Now, let’s take a look at the flow matrix generated by our greedy solution:
\[F_{g} = \left( \begin{smallmatrix} 0.0283631 & 0 & 0 & 0 & 0 & 0 & 0 \\\\ 0 & 0.180109 & 0 & 0 & 0 & 0 & 0 \\\\ 0.0579407 & 0 & 0.0683887 & 0 & 0 & 0 & 0 \\\\ 0.0331459 & 0 & 0 & 0.0609638 & 0.0589331 & 0 & 0 \\\\ 0 & 0 & 0 & 0 & 0.00608183 & 0 & 0 \\\\ 0 & 0 & 0 & 0 & 0.159987 & 0.0949184 & 0.0290666 \\\\ 0 & 0 & 0 & 0 & 0 & 0 & 0.222101 \end{smallmatrix} \right)\]This matrix looks similar, but there are a few differences. In particular, since buckets $h_1^{(2)}$ and $h_2^{(2)}$ had the same amount of water initially, no water was sent from $h_1^{(2)}$ to $h_1^{(1)}$. In general, the main difference between the greedy solution and the optimal solution is that only excess water is ever moved by the greedy solution.
Conclusion
So our flow matrix $F_g$ did not match the optimal solution $F_{lp}$ exactly. Does this mean our calculation has failed? Not necessarily. After all, the flow matrix is only an ingredient. What we actually care about is the final value of the earth mover’s distance $\eqref{EMD}$. Curiously, it turns out that despite the apparent differences, both the optimal and greedy solutions lead to exactly the same EMD:
\[\sum_{a=1}^n \sum_{b=1}^n d_{ab}(f_{lp})_{ab} = \sum_{a=1}^n \sum_{b=1}^n d_{ab}(f_{g})_{ab},\]which amounts to $0.463306$ for the above example.
This is a generic feature of the one dimensional problem. Namely, carrying a load $L$ from $A$ to $B$, and then replenishing by carrying load $L$ from $C$ to $A$, is equivalent to carrying $L$ directly from $C$ to $B$ as long as the intermediate distances are fully additive. Which is just another way of saying that it is impossible to cut a corner when moving in a single spatial dimension, provided that we are being careful not to perform redundant jitter motions to begin with.
The computational simplifications in this special case of the earth mover’s distance are not particularly deep or profound, and we pieced it together in just a few lines above. However, simple does not necessarily mean useless, since the task of determining the similarity of two normalized one-dimensional histograms comes up relatively often. One never knows when a quick algorithm might come in handy!

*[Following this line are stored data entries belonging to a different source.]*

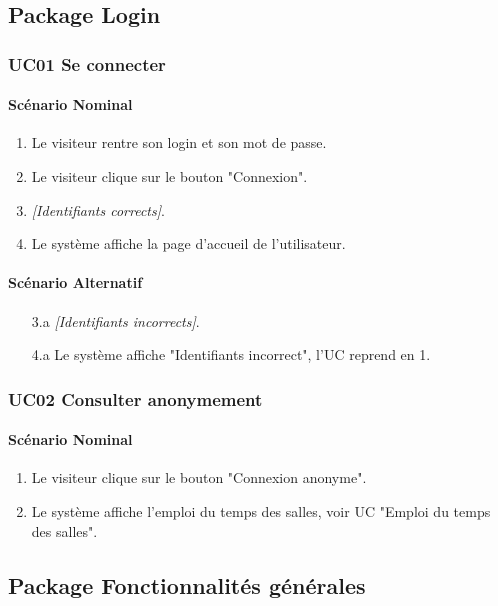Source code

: \documentclass[a4paper,12pt]{article}
\begin{document}
\subsection{Package Login}
\subsubsection{UC01 Se connecter}
\paragraph{Scénario Nominal}
\begin{enumerate}
    \item Le visiteur rentre son login et son mot de passe.
    \item Le visiteur clique sur le bouton "Connexion".
    \item \textit{[Identifiants corrects]}.
    \item Le système affiche la page d'accueil de l'utilisateur.
\end{enumerate}

\paragraph{Scénario Alternatif}
\begin{enumerate}
    \item[3.a] \textit{[Identifiants incorrects]}.
    \item[4.a] Le système affiche "Identifiants incorrect", l'UC reprend en 1.
\end{enumerate}

\subsubsection{UC02 Consulter anonymement}
\paragraph{Scénario Nominal}
\begin{enumerate}
    \item Le visiteur clique sur le bouton "Connexion anonyme".
    \item Le système affiche l'emploi du temps des salles, voir UC "Emploi du temps des salles".
\end{enumerate}

\subsection{Package Fonctionnalités générales}
\end{document}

Earth Mover’s Distance Under a Weight Shift
Our motivation for introducing the earth mover’s distance over the Euclidean distance was its ability to better recognize similarity when the weights of the two histograms being compared have a relative shift. To demonstrate this property explicitly, let’s consider the following three histograms
Side by side, these $h_1$, $h_2$ and $h_3$ look as follows:
Comparing $h_1$ with $h_2$ and $h_3$, intuitively we would classify $h_2$ as having larger similarity with $h_1$ (smaller distance), since it actually has a spike that is also located relatively closer to the spike of $h_1$ than the overall flat distribution of $h_3$. Do our two distance measure candidates capture this intuition?

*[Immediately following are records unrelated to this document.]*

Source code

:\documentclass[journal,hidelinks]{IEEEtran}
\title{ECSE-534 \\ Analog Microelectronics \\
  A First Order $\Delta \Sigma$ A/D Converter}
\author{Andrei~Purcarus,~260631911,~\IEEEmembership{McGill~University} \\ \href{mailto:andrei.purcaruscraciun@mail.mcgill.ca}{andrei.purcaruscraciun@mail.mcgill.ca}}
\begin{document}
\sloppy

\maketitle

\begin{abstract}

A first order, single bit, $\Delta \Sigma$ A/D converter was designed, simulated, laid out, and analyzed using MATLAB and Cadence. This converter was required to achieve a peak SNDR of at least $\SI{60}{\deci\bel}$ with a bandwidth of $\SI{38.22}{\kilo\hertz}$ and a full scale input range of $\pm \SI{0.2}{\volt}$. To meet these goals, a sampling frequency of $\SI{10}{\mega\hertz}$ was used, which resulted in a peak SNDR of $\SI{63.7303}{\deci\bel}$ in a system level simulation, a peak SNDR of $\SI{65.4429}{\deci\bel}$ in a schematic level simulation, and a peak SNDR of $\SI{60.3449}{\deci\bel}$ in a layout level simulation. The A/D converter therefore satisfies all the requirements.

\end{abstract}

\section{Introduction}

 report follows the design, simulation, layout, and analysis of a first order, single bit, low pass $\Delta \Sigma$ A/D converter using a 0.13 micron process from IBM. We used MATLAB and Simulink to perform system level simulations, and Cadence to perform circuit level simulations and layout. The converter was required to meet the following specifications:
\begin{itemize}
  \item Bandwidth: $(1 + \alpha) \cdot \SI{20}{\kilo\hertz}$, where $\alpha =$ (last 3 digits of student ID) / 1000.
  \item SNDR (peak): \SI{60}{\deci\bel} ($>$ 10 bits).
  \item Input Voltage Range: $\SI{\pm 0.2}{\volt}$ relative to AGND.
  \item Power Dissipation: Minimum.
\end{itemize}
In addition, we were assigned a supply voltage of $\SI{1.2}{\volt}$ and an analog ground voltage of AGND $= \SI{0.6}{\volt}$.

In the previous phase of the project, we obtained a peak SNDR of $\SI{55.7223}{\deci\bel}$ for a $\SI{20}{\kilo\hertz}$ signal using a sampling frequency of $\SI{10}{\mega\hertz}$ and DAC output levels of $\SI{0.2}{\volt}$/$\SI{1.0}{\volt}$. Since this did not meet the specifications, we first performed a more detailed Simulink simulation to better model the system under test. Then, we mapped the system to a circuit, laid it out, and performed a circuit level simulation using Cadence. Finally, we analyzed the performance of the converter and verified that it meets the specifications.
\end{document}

The Euclidean distance results in
\[\sqrt{(h_1-h_2)^2}=0.703167~ ~ ~,~ ~ ~\sqrt{(h_1-h_3)^2}=0.67082~.\]So, unfortunately, the Euclidean distance erroneously suggests that $h_3$ is closer in similarity to $h_1$.
On the other hand, the earth mover’s distance returns
\[\text{EMD}(h_1,h_2)=4.33333~ ~ ~,~ ~ ~\text{EMD}(h_1,h_3)=5.0~.\]It correctly classifies $h_2$ as being closer in similarity to $h_1$, which makes the earth mover’s distance a much more useful similarity measure for this task compared to the Euclidean distance.